Anyway, yesterday was hopefully the worst. I was the sickest I've been in years. I had a fever from 1:30 pm to at least 11:49 pm when we went to bed. Here's what I ate while laying around being sick:

lamb vindaloo - yeah, I know this is weird, but the Food Pimp made it while I was at work so I had a small bowl of it when I got home. It was really good, but we'll discuss that in a later blog.

progresso chicken noodle and some kind of vegetable barley soup or something - the Food Pimp went to the store and came home and heated it up, so I didn't even bother to ask what it was

1 popsicle brand twist pop - blue raspberry flavor, I've been dehydrated for 3 days now, and this was very quenching for the 10 minutes it took me to eat it.

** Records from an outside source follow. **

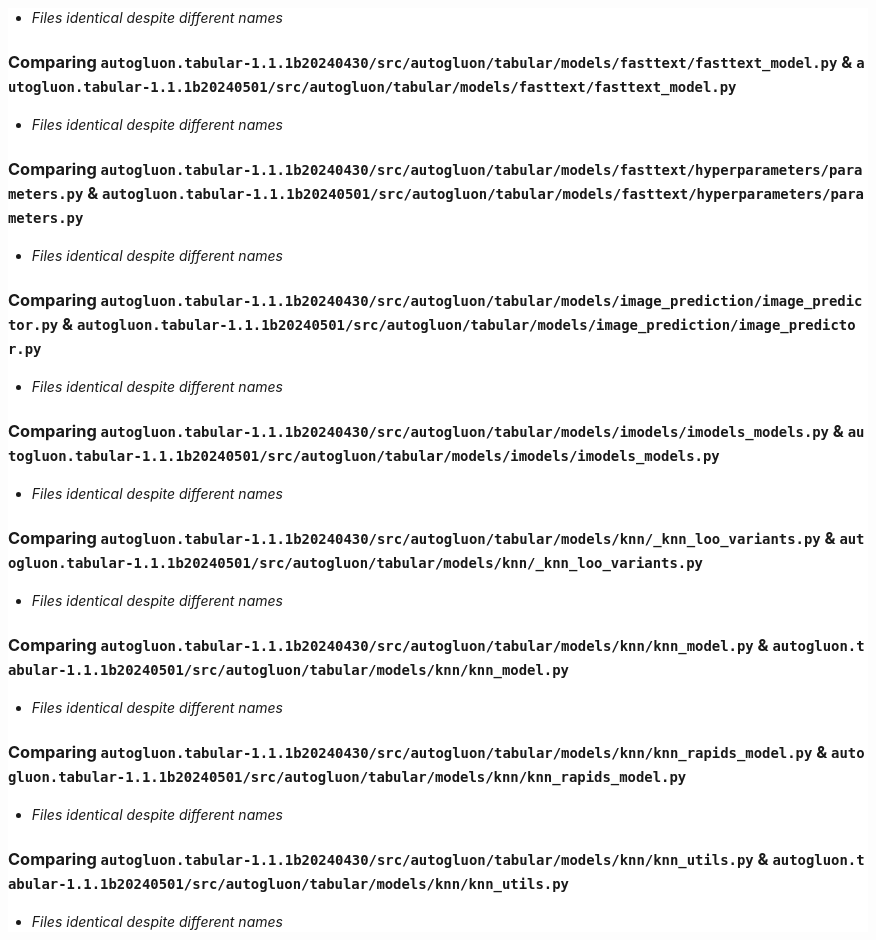  * *Files identical despite different names*

### Comparing `autogluon.tabular-1.1.1b20240430/src/autogluon/tabular/models/fasttext/fasttext_model.py` & `autogluon.tabular-1.1.1b20240501/src/autogluon/tabular/models/fasttext/fasttext_model.py`

 * *Files identical despite different names*

### Comparing `autogluon.tabular-1.1.1b20240430/src/autogluon/tabular/models/fasttext/hyperparameters/parameters.py` & `autogluon.tabular-1.1.1b20240501/src/autogluon/tabular/models/fasttext/hyperparameters/parameters.py`

 * *Files identical despite different names*

### Comparing `autogluon.tabular-1.1.1b20240430/src/autogluon/tabular/models/image_prediction/image_predictor.py` & `autogluon.tabular-1.1.1b20240501/src/autogluon/tabular/models/image_prediction/image_predictor.py`

 * *Files identical despite different names*

### Comparing `autogluon.tabular-1.1.1b20240430/src/autogluon/tabular/models/imodels/imodels_models.py` & `autogluon.tabular-1.1.1b20240501/src/autogluon/tabular/models/imodels/imodels_models.py`

 * *Files identical despite different names*

### Comparing `autogluon.tabular-1.1.1b20240430/src/autogluon/tabular/models/knn/_knn_loo_variants.py` & `autogluon.tabular-1.1.1b20240501/src/autogluon/tabular/models/knn/_knn_loo_variants.py`

 * *Files identical despite different names*

### Comparing `autogluon.tabular-1.1.1b20240430/src/autogluon/tabular/models/knn/knn_model.py` & `autogluon.tabular-1.1.1b20240501/src/autogluon/tabular/models/knn/knn_model.py`

 * *Files identical despite different names*

### Comparing `autogluon.tabular-1.1.1b20240430/src/autogluon/tabular/models/knn/knn_rapids_model.py` & `autogluon.tabular-1.1.1b20240501/src/autogluon/tabular/models/knn/knn_rapids_model.py`

 * *Files identical despite different names*

### Comparing `autogluon.tabular-1.1.1b20240430/src/autogluon/tabular/models/knn/knn_utils.py` & `autogluon.tabular-1.1.1b20240501/src/autogluon/tabular/models/knn/knn_utils.py`

 * *Files identical despite different names*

1/3 a box of plain wheat thins. I few months ago when I was sick I started buying the ranch flavored wheat thins because they were on sale, and I got addicted. Of course these plain ones are boring, but they are really salty so I guess my body craves them

1 klondike brand "drumstick" with fudge center - I didn't think I should have this, but the FP was eating one and it looked so good. I think it was really good, but the fudge center in these tastes weird to me - it's the fake stuff in in. I love the chocolate lodged down in the bottom of the cone though

1 lime dreyers fruit bar - this was also refreshing, but I almost think I liked the popsicle brand bar better because the flavor seemed to be not as intense. I have that disorder where my tastebuds are all out of wack, so I taste sour flavors more intensely than any other flavor.

Not very healthy at all, but when I'm sick that's how it eat - kinda same as I eat when I'm hungover except way less food and not the soup.